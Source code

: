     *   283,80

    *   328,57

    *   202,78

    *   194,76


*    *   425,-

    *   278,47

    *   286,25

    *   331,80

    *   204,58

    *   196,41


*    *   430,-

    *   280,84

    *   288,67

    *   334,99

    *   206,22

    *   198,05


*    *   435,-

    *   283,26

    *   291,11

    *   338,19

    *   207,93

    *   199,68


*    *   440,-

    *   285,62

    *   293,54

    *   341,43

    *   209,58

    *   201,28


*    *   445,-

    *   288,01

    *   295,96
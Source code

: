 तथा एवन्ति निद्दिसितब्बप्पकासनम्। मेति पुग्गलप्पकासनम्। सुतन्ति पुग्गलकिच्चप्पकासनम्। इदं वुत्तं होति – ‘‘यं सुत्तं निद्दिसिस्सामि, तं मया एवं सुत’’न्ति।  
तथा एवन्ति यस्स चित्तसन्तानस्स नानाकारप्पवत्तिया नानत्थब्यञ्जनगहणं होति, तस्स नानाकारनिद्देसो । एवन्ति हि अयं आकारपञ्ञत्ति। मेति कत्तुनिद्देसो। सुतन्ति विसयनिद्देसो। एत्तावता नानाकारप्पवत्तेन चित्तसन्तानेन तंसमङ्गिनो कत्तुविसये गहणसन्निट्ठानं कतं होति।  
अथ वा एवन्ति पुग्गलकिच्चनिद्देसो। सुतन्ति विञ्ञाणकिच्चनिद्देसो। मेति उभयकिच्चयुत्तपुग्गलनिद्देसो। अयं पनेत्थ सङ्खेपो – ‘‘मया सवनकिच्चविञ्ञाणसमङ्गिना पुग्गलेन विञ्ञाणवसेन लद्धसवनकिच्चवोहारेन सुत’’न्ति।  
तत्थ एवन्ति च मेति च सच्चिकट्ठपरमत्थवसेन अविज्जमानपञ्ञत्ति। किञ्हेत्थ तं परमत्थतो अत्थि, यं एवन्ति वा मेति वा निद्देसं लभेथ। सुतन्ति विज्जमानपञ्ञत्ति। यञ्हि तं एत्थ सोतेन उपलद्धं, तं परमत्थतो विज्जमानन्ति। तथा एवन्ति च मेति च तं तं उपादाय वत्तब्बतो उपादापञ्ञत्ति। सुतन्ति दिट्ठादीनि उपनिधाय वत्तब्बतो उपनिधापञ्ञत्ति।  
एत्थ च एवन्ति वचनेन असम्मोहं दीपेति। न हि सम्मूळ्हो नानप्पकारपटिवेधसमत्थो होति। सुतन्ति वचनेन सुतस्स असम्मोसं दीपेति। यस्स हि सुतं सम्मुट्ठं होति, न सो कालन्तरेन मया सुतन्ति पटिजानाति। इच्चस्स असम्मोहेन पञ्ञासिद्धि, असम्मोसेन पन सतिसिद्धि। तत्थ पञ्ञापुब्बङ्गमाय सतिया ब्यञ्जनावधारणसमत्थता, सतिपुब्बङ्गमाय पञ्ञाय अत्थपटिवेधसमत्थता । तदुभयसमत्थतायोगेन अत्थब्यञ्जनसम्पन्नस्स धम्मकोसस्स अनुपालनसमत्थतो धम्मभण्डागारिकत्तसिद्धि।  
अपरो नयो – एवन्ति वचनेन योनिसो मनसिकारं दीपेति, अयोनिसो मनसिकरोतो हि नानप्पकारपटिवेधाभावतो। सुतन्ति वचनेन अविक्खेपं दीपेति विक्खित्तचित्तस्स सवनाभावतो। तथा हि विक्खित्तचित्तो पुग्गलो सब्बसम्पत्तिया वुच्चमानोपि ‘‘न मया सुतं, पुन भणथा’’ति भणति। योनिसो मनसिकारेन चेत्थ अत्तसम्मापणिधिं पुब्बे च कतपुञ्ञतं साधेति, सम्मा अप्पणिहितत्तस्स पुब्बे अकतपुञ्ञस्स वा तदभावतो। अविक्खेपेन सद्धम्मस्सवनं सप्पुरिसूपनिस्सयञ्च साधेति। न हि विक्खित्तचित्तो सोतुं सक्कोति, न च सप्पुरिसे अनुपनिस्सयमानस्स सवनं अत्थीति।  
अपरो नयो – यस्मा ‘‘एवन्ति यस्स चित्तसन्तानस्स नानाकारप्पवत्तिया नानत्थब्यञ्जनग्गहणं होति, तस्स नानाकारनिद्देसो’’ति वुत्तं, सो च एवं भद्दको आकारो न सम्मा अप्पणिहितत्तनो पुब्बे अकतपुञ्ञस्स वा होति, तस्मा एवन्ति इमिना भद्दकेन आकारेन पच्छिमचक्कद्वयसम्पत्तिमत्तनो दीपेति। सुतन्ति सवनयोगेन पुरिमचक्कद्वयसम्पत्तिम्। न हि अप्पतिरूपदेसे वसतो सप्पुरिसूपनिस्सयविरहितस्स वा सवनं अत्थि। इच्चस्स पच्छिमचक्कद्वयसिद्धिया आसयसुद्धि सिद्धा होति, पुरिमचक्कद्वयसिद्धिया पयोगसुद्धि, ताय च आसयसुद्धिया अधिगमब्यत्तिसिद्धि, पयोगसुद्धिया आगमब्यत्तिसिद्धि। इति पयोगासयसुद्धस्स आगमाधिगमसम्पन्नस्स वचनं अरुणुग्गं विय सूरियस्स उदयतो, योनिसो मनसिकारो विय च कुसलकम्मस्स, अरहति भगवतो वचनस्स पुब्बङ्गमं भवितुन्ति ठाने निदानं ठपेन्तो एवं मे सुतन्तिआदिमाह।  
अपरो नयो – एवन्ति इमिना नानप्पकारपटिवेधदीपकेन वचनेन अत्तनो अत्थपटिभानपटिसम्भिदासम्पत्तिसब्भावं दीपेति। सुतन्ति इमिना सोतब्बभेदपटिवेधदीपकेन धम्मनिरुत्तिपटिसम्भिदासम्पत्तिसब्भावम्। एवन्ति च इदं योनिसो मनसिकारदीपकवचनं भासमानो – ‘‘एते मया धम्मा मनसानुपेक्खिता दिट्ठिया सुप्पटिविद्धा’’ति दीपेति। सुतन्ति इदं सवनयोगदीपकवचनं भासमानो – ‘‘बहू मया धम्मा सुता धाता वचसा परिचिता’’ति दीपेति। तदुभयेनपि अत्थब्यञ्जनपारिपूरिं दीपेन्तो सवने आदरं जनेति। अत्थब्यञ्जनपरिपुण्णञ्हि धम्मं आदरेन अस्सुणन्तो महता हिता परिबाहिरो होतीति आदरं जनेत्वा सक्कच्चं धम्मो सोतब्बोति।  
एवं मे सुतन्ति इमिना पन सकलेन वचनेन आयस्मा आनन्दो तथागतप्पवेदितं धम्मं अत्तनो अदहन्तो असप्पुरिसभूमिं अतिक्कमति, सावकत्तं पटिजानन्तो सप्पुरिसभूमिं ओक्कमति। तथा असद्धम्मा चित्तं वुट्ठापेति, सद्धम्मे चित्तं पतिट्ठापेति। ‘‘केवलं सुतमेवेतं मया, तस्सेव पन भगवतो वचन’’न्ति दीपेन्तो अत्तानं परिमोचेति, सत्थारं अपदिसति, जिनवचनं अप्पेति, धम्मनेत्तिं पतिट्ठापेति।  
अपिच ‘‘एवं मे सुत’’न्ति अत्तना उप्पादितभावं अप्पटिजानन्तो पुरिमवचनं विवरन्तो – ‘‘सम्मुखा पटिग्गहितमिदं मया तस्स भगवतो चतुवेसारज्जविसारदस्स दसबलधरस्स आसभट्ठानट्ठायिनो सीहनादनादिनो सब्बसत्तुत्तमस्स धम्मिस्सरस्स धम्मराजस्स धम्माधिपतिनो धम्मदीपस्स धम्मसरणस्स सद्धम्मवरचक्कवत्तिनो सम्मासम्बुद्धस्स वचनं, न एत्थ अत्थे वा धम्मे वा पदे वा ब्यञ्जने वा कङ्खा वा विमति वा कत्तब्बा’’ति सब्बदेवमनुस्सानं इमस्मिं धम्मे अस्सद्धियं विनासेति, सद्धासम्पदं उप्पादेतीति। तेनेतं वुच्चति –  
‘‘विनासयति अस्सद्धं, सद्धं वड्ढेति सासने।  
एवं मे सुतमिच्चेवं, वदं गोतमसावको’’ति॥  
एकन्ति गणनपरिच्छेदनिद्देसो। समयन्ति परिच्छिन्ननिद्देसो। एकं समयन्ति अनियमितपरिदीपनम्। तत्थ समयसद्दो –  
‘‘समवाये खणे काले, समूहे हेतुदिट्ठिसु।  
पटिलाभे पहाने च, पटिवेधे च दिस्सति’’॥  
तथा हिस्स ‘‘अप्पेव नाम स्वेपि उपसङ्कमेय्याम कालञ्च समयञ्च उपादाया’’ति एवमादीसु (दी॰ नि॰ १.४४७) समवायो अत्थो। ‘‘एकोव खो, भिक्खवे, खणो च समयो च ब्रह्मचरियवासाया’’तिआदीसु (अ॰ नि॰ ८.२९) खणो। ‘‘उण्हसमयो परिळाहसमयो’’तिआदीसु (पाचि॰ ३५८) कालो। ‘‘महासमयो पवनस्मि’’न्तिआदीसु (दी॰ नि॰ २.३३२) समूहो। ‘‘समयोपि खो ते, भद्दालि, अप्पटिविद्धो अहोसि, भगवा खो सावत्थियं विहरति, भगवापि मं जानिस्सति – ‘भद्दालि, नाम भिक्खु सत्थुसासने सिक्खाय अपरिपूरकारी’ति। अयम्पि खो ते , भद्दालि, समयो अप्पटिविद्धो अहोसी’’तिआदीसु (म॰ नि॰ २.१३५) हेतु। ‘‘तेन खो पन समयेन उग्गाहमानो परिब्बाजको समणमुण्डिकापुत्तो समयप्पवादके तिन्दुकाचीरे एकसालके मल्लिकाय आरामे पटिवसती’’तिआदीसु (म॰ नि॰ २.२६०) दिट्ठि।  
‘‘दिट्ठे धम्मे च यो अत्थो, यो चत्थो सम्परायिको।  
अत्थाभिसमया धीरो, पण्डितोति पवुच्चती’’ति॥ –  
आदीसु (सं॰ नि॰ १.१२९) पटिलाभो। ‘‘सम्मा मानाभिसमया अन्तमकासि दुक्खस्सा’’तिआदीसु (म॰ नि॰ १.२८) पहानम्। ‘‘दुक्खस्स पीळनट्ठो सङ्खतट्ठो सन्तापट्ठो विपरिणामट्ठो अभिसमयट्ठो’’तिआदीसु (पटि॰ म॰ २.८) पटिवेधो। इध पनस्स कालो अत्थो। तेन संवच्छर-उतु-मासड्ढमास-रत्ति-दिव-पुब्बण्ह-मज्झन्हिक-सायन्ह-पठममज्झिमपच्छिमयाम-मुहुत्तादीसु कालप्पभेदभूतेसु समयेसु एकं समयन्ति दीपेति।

● Problem:
The required output is the entries from their opening line through the line holding "अथ वा एवन्ति", repeated exactly, with both end lines kept.

● Output of the exercise:
Source code

:     *   283,80

    *   328,57

    *   202,78

    *   194,76


*    *   425,-

    *   278,47

    *   286,25

    *   331,80

    *   204,58

    *   196,41


*    *   430,-

    *   280,84

    *   288,67

    *   334,99

    *   206,22

    *   198,05


*    *   435,-

    *   283,26

    *   291,11

    *   338,19

    *   207,93

    *   199,68


*    *   440,-

    *   285,62

    *   293,54

    *   341,43

    *   209,58

    *   201,28


*    *   445,-

    *   288,01

    *   295,96
Source code

: तथा एवन्ति निद्दिसितब्बप्पकासनम्। मेति पुग्गलप्पकासनम्। सुतन्ति पुग्गलकिच्चप्पकासनम्। इदं वुत्तं होति – ‘‘यं सुत्तं निद्दिसिस्सामि, तं मया एवं सुत’’न्ति।  
तथा एवन्ति यस्स चित्तसन्तानस्स नानाकारप्पवत्तिया नानत्थब्यञ्जनगहणं होति, तस्स नानाकारनिद्देसो । एवन्ति हि अयं आकारपञ्ञत्ति। मेति कत्तुनिद्देसो। सुतन्ति विसयनिद्देसो। एत्तावता नानाकारप्पवत्तेन चित्तसन्तानेन तंसमङ्गिनो कत्तुविसये गहणसन्निट्ठानं कतं होति।  
अथ वा एवन्ति पुग्गलकिच्चनिद्देसो। सुतन्ति विञ्ञाणकिच्चनिद्देसो। मेति उभयकिच्चयुत्तपुग्गलनिद्देसो। अयं पनेत्थ सङ्खेपो – ‘‘मया सवनकिच्चविञ्ञाणसमङ्गिना पुग्गलेन विञ्ञाणवसेन लद्धसवनकिच्चवोहारेन सुत’’न्ति।  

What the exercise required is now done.